Siderophores have applications in medicine for iron and aluminum overload therapy and antibiotics for better targeting. Understanding the mechanistic pathways of siderophores has lead to opportunities for designing small-molecule inhibitors that block siderophore biosynthesis and therefore bacterial growth and virulence in iron-limiting environments.
Siderophores are useful as drugs in facilitating iron mobilization in humans, especially in the treatment of iron diseases, due to their high affinity for iron. One potentially powerful application is to use the iron transport abilities of siderophores to carry drugs into cells by preparation of conjugates between siderophores and antimicrobial agents. Because microbes recognize and utilize only certain siderophores, such conjugates are anticipated to have selective antimicrobial activity.
Microbial iron transport (siderophore)-mediated drug delivery makes use of the recognition of siderophores as iron delivery agents in order to have the microbe assimilate siderophore conjugates with attached drugs. These drugs are lethal to the microbe and cause the microbe to commit suicide when it assimilates the siderophore conjugate. Through the addition of the iron-binding functional groups of siderophores into antibiotics, their potency has been greatly increased. This is due to the siderophore-mediated iron uptake system of the bacteria.
Poaceae (grasses) including agriculturally important species such as barley and wheat are able to efficiently sequester iron by releasing phytosiderophores via their root into the surrounding soil rhizosphere . Chemical compounds produced by microorganisms in the rhizosphere can also increase the availability and uptake of iron.

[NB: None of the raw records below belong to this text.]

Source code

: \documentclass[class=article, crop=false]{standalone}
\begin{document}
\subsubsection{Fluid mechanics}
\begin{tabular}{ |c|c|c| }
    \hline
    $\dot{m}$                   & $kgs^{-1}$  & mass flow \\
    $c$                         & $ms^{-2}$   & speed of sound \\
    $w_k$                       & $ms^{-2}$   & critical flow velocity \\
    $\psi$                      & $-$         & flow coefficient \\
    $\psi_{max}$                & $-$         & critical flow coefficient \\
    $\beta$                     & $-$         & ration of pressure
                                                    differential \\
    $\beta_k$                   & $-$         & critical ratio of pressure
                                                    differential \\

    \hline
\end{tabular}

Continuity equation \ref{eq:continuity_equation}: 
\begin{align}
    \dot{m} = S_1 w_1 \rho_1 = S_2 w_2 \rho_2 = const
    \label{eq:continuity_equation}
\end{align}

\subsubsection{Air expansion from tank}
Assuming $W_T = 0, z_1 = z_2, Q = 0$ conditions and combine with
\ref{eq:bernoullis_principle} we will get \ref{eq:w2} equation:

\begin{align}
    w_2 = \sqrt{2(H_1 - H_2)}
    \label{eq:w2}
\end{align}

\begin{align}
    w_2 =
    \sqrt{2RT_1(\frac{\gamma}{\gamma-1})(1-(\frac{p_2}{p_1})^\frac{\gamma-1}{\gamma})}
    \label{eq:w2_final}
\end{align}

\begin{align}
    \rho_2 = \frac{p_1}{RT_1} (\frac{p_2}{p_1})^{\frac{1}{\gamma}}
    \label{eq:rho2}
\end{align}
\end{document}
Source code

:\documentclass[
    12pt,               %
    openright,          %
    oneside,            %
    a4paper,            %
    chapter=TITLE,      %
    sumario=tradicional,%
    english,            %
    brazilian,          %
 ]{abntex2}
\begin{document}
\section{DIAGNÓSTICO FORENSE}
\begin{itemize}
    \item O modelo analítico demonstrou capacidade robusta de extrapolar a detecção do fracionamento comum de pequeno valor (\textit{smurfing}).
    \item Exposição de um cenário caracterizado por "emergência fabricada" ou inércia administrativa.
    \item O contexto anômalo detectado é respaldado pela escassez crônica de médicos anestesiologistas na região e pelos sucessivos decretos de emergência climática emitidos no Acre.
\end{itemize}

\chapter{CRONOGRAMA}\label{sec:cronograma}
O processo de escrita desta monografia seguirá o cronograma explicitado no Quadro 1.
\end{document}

Plants such as oats are able to assimilate iron via these microbial siderophores. It has been demonstrated that plants are able to use the hydroxamate-type siderophores ferrichrome, rodotorulic acid and ferrioxamine B; the catechol-type siderophores, agrobactin; and the mixed ligand catechol-hydroxamate-hydroxy acid siderophores biosynthesized by saprophytic root-colonizing bacteria. All of these compounds are produced by rhizospheric bacterial strains, which have simple nutritional requirements, and are found in nature in soils, foilage, fresh water, sediments, and seawater.
Fluorescent pseudomonads have been recongnized as biocontrol agents against certain soil-borne plant pathogens. They produce yellow-green pigments(pyoverdines) which fluoresce under UV light and function as siderophores. They deprive pathogens of the iron required for their growth and pathogenesis.
Alternative means of assimilating iron are surface reduction, lowering of pH, utilization of heme, or extraction of protein-complexed metal.